Hippolyta battled Dark Angel on many occasions, and eventually Dark Angel appeared on Themyscira. She intended to kidnap Princess Diana, but instead kidnapped her magical double. She forced the double (who she thought was Diana) to live thousands of lifetimes, each one ending in tragedy. She hoped the cumulative effect would drive Hippolyta insane. Instead, the double was able to grow stronger, and finally became an independent entity now known as Donna Troy.

Donna Troy was able to defeat Dark Angel, and at some point Dark Angel separated herself from von Gunther. The Baroness was last seen living among the Amazons.

Return of Donna Troy

In the Return of Donna Troy mini-series, Donna Troy discovered that Dark Angel was in fact her counterpart from Earth-Seven and was saved from the burning apartment by the Anti-Monitor, who raised her to serve him much as the Monitor had saved and raised Harbinger. When the Multiverse was reconfigured in one single Universe, Dark Angel, who had somehow escaped the compression of every Donna Troy into one single person in the new Earth, sought to kill Donna and make her relive the lives of the other alternate Donnas as a way to avoid the merging and remain the last one standing. When Dark Angel was defeated, Donna became the real sum of every Donna Troy that existed on every Earth, a living key to the lost Multiverse.

One Year Later
The continuity-altering effects of 52 and Infinite Crisis resulted in a new multiverse. A new Dark Angel has appeared, although it is not yet known if she is a multiversal counterpart to Donna Troy or if she has a different origin altogether, although a comment from the character in Countdown to Adventure #4 implies she is at least partially both versions. She commented: "I have survived all manner of crises and served Monitor and Anti-Monitor alike". 

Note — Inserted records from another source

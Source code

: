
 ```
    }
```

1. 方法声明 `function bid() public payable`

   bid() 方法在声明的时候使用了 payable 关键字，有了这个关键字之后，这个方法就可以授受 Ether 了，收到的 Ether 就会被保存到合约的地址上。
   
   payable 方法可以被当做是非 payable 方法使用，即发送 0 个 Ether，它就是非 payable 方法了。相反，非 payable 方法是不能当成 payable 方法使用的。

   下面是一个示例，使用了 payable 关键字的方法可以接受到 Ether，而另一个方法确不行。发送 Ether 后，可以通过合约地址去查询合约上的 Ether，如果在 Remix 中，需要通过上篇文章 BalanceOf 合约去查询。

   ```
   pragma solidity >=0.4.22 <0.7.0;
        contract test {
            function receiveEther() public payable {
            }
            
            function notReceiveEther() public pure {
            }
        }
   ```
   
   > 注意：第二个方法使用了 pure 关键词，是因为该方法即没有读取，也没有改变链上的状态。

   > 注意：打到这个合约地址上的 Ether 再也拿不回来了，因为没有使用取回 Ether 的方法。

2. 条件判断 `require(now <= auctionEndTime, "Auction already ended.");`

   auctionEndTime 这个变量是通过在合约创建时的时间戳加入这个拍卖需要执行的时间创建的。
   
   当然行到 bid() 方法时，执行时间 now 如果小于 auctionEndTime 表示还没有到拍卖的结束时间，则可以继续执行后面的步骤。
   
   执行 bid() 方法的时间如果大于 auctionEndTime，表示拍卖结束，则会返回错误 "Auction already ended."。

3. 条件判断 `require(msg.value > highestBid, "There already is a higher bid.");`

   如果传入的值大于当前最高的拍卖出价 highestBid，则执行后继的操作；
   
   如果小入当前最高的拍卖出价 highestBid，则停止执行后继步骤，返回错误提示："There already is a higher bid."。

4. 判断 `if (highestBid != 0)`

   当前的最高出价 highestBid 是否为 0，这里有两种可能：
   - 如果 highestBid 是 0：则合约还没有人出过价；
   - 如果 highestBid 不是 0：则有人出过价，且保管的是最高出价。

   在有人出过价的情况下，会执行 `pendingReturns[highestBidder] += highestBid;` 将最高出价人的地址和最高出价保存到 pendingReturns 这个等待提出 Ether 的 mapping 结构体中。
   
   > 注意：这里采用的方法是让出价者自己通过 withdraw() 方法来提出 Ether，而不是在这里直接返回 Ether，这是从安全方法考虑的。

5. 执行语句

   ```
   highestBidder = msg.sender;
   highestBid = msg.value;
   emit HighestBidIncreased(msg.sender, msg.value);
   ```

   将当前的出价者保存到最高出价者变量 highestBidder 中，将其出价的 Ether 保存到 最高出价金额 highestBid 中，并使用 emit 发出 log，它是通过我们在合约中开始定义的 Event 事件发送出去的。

A year after the events of Infinite Crisis, Dark Angel appeared as the servant of the 52 new Monitors, each born from the creation of a new Multiverse. She tested Supergirl to see if she was indeed the proper persona to exist in the current DC Universe. After the test Dark Angel told Supergirl that it was her job to prod and provoke questionable entities or anomalies, in order to ensure their veracity in the world. Believing Supergirl to be out of place in the timestream Dark Angel was about to erase Supergirl's existence but was stopped by one of the 52 Monitors before she could do so and was reassigned to another unknown task. This task is later revealed to be the destruction of the entirety of Earth-48, the Forerunner home planet.

She later pursues Donna Troy, Kyle Rayner and Jason Todd through the Multiverse (possibly at the Monitors' behest), inquiring to the denizens of the Wildstorm Universe (Earth-50) as to whether her lookalike had passed through. Dark Angel then appears in Countdown to Adventure #3, disguised as an Oracle on Earth-33, turning the conjurers against Forerunner when she arrives. She then sheds her disguise and attacks Forerunner, killing the Earth-33 version of Starman before she is defeated. She escapes before Forerunner can finish her.

Powers and abilities
Dark Angel is an incredibly powerful sorceress, able to cast various magic spells, transverse through space-time, and be nearly immortal.

See also
 List of Wonder Woman enemies

References

Comics characters introduced in 1998 
DC Comics characters who are shapeshifters
DC Comics characters who can teleport 
DC Comics characters who have mental powers
DC Comics characters who use magic
DC Comics female supervillains
DC Comics undead characters
Fictional characters who can change size
Fictional characters who can manipulate time
Fictional characters with spirit possession or body swapping abilities 
Fictional characters with immortality
Fictional ghosts
Wonder Woman characters
Characters created by John Byrne (comics)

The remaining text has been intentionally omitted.